─── EXERCISE INPUT ───
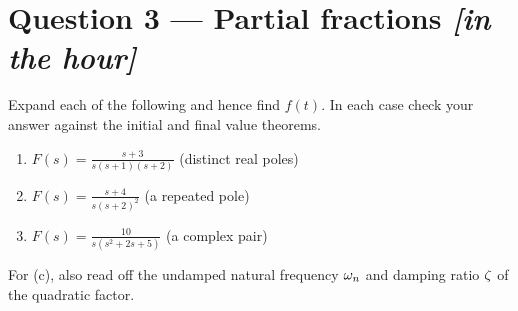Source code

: \documentclass[11pt,a4paper]{article}
\newcommand{\inhour}{\hfill{\small\color{faccent}\itshape[in the hour]}}
\begin{document}
\section*{Question 3 --- Partial fractions \inhour}

Expand each of the following and hence find $f(t)$. In each case check your
answer against the initial and final value theorems.

\begin{enumerate}[label=(\alph*)]
\item $\displaystyle F(s)=\frac{s+3}{s(s+1)(s+2)}$ \hfill (distinct real poles)
\item $\displaystyle F(s)=\frac{s+4}{s(s+2)^{2}}$ \hfill (a repeated pole)
\item $\displaystyle F(s)=\frac{10}{s(s^{2}+2s+5)}$ \hfill (a complex pair)
\end{enumerate}

For (c), also read off the undamped natural frequency $\wn$ and damping ratio
$\zt$ of the quadratic factor.
\end{document}
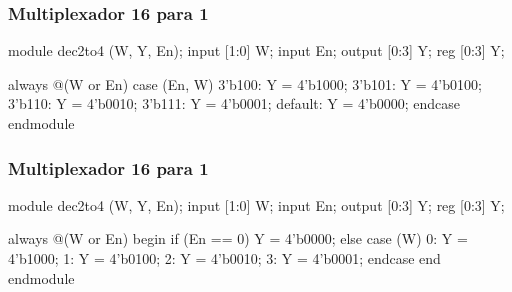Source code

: 
\begin{frame}[fragile]
	\frametitle{Multiplexador 16 para 1}
	\begin{verilogcode}
module dec2to4 (W, Y, En); 
  input [1:0] W;
  input En;
  output [0:3] Y;
  reg [0:3] Y;

  always @(W or En) 
    case ({En, W})
      3'b100: Y = 4'b1000; 
      3'b101: Y = 4'b0100; 
      3'b110: Y = 4'b0010; 
      3'b111: Y = 4'b0001; 
      default: Y = 4'b0000;
    endcase 
endmodule
    \end{verilogcode} 
\end{frame}

\begin{frame}[fragile]
	\frametitle{Multiplexador 16 para 1}
	\begin{verilogcode}
module dec2to4 (W, Y, En); 
  input [1:0] W;
  input En;
  output [0:3] Y;
  reg [0:3] Y;

  always @(W or En) 
  begin
    if (En == 0)
      Y = 4'b0000;
    else
      case (W)
        0: Y = 4'b1000; 
        1: Y = 4'b0100; 
        2: Y = 4'b0010; 
        3: Y = 4'b0001;
      endcase 
  end
endmodule
    \end{verilogcode} 
\end{frame}

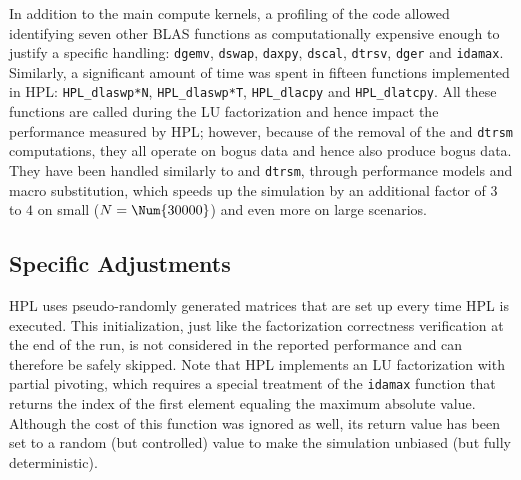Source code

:             In addition to the main compute kernels, a profiling of the code allowed identifying seven other BLAS functions
            as computationally expensive enough to justify a specific handling: \texttt{dgemv}, \texttt{dswap},
            \texttt{daxpy}, \texttt{dscal}, \texttt{dtrsv}, \texttt{dger} and \texttt{idamax}. Similarly, a significant
            amount of time was spent in fifteen functions implemented in HPL: \texttt{HPL\_dlaswp*N},
            \texttt{HPL\_dlaswp*T}, \texttt{HPL\_dlacpy} and \texttt{HPL\_dlatcpy}.  All these functions are called during
            the LU factorization and hence impact the performance measured by HPL; however, because of the removal of the
            \dgemm and \texttt{dtrsm} computations, they all operate on bogus data and hence also produce bogus
            data. They have been handled similarly to \dgemm and \texttt{dtrsm}, through performance models and
            macro substitution, which speeds up the simulation by an additional factor of \(3\) to \(4\) on small
            (\(N=\Num{30000}\)) and even more on large scenarios.

        \subsection{Specific Adjustments}
            HPL uses pseudo-randomly generated matrices that are set up every time HPL is executed. This initialization, just
            like the factorization correctness verification at the end of the run, is not considered in the reported
            performance and can therefore be safely skipped.  Note that HPL implements an LU factorization with partial
            pivoting, which requires a special treatment of the \texttt{idamax} function that returns the index of the first
            element equaling the maximum absolute value. Although the cost of this function was ignored as well, its return
            value has been set to a random (but controlled) value to make the simulation unbiased (but fully
            deterministic).


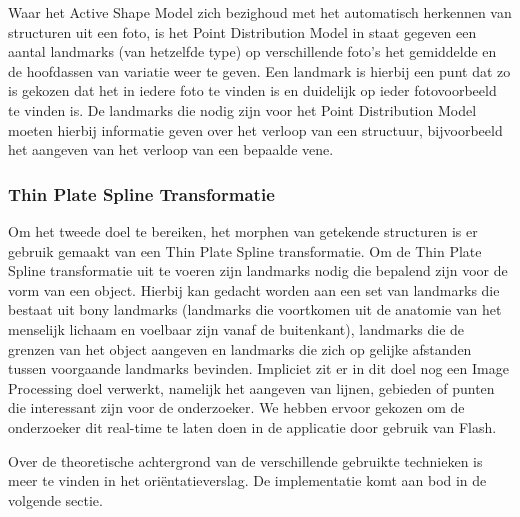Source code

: Waar het Active Shape Model zich bezighoud met het automatisch herkennen van structuren uit een foto, is het Point Distribution Model\cite{pdm} in staat gegeven een aantal landmarks (van hetzelfde type) op verschillende foto's het gemiddelde en de hoofdassen van variatie weer te geven. Een landmark is hierbij een punt dat zo is gekozen dat het in iedere foto te vinden is en duidelijk op ieder fotovoorbeeld te vinden is. De landmarks die nodig zijn voor het Point Distribution Model moeten hierbij informatie geven over het verloop van een structuur, bijvoorbeeld het aangeven van het verloop van een bepaalde vene.

\subsubsection{Thin Plate Spline Transformatie}
Om het tweede doel te bereiken, het morphen van getekende structuren is er gebruik gemaakt van een Thin Plate Spline transformatie. Om de Thin Plate Spline transformatie uit te voeren zijn landmarks nodig die bepalend zijn voor de vorm van een object. Hierbij kan gedacht worden aan een set van landmarks die bestaat uit bony landmarks (landmarks die voortkomen uit de anatomie van het menselijk lichaam en voelbaar zijn vanaf de buitenkant), landmarks die de grenzen van het object aangeven en landmarks die zich op gelijke afstanden tussen voorgaande landmarks bevinden. 
Impliciet zit er in dit doel nog een Image Processing doel verwerkt, namelijk het aangeven van lijnen, gebieden of punten die interessant zijn voor de onderzoeker. We hebben ervoor gekozen om de onderzoeker dit real-time te laten doen in de applicatie door gebruik van Flash.

Over de theoretische achtergrond van de verschillende gebruikte technieken is meer te vinden in het ori\"{e}ntatieverslag. De implementatie komt aan bod in de volgende sectie.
───
**WHAT THIS TASK INVOLVES**
From the first line to the last, write out the data above exactly. Omit the pictures.

**ANSWER SECTION**
Source code

: \documentclass[11pt,a4paper]{article}
\newcommand{\inhour}{\hfill{\small\color{faccent}\itshape[in the hour]}}
\begin{document}
\section*{Question 3 --- Partial fractions \inhour}

Expand each of the following and hence find $f(t)$. In each case check your
answer against the initial and final value theorems.

\begin{enumerate}[label=(\alph*)]
\item $\displaystyle F(s)=\frac{s+3}{s(s+1)(s+2)}$ \hfill (distinct real poles)
\item $\displaystyle F(s)=\frac{s+4}{s(s+2)^{2}}$ \hfill (a repeated pole)
\item $\displaystyle F(s)=\frac{10}{s(s^{2}+2s+5)}$ \hfill (a complex pair)
\end{enumerate}

For (c), also read off the undamped natural frequency $\wn$ and damping ratio
$\zt$ of the quadratic factor.
\end{document}
Source code

: 
\begin{frame}[fragile]
	\frametitle{Multiplexador 16 para 1}
	\begin{verilogcode}
module dec2to4 (W, Y, En); 
  input [1:0] W;
  input En;
  output [0:3] Y;
  reg [0:3] Y;

  always @(W or En) 
    case ({En, W})
      3'b100: Y = 4'b1000; 
      3'b101: Y = 4'b0100; 
      3'b110: Y = 4'b0010; 
      3'b111: Y = 4'b0001; 
      default: Y = 4'b0000;
    endcase 
endmodule
    \end{verilogcode} 
\end{frame}

\begin{frame}[fragile]
	\frametitle{Multiplexador 16 para 1}
	\begin{verilogcode}
module dec2to4 (W, Y, En); 
  input [1:0] W;
  input En;
  output [0:3] Y;
  reg [0:3] Y;

  always @(W or En) 
  begin
    if (En == 0)
      Y = 4'b0000;
    else
      case (W)
        0: Y = 4'b1000; 
        1: Y = 4'b0100; 
        2: Y = 4'b0010; 
        3: Y = 4'b0001;
      endcase 
  end
endmodule
    \end{verilogcode} 
\end{frame}

Source code

:             In addition to the main compute kernels, a profiling of the code allowed identifying seven other BLAS functions
            as computationally expensive enough to justify a specific handling: \texttt{dgemv}, \texttt{dswap},
            \texttt{daxpy}, \texttt{dscal}, \texttt{dtrsv}, \texttt{dger} and \texttt{idamax}. Similarly, a significant
            amount of time was spent in fifteen functions implemented in HPL: \texttt{HPL\_dlaswp*N},
            \texttt{HPL\_dlaswp*T}, \texttt{HPL\_dlacpy} and \texttt{HPL\_dlatcpy}.  All these functions are called during
            the LU factorization and hence impact the performance measured by HPL; however, because of the removal of the
            \dgemm and \texttt{dtrsm} computations, they all operate on bogus data and hence also produce bogus
            data. They have been handled similarly to \dgemm and \texttt{dtrsm}, through performance models and
            macro substitution, which speeds up the simulation by an additional factor of \(3\) to \(4\) on small
            (\(N=\Num{30000}\)) and even more on large scenarios.

        \subsection{Specific Adjustments}
            HPL uses pseudo-randomly generated matrices that are set up every time HPL is executed. This initialization, just
            like the factorization correctness verification at the end of the run, is not considered in the reported
            performance and can therefore be safely skipped.  Note that HPL implements an LU factorization with partial
            pivoting, which requires a special treatment of the \texttt{idamax} function that returns the index of the first
            element equaling the maximum absolute value. Although the cost of this function was ignored as well, its return
            value has been set to a random (but controlled) value to make the simulation unbiased (but fully
            deterministic).


Source code

: Waar het Active Shape Model zich bezighoud met het automatisch herkennen van structuren uit een foto, is het Point Distribution Model\cite{pdm} in staat gegeven een aantal landmarks (van hetzelfde type) op verschillende foto's het gemiddelde en de hoofdassen van variatie weer te geven. Een landmark is hierbij een punt dat zo is gekozen dat het in iedere foto te vinden is en duidelijk op ieder fotovoorbeeld te vinden is. De landmarks die nodig zijn voor het Point Distribution Model moeten hierbij informatie geven over het verloop van een structuur, bijvoorbeeld het aangeven van het verloop van een bepaalde vene.

\subsubsection{Thin Plate Spline Transformatie}
Om het tweede doel te bereiken, het morphen van getekende structuren is er gebruik gemaakt van een Thin Plate Spline transformatie. Om de Thin Plate Spline transformatie uit te voeren zijn landmarks nodig die bepalend zijn voor de vorm van een object. Hierbij kan gedacht worden aan een set van landmarks die bestaat uit bony landmarks (landmarks die voortkomen uit de anatomie van het menselijk lichaam en voelbaar zijn vanaf de buitenkant), landmarks die de grenzen van het object aangeven en landmarks die zich op gelijke afstanden tussen voorgaande landmarks bevinden. 
Impliciet zit er in dit doel nog een Image Processing doel verwerkt, namelijk het aangeven van lijnen, gebieden of punten die interessant zijn voor de onderzoeker. We hebben ervoor gekozen om de onderzoeker dit real-time te laten doen in de applicatie door gebruik van Flash.

Over de theoretische achtergrond van de verschillende gebruikte technieken is meer te vinden in het ori\"{e}ntatieverslag. De implementatie komt aan bod in de volgende sectie.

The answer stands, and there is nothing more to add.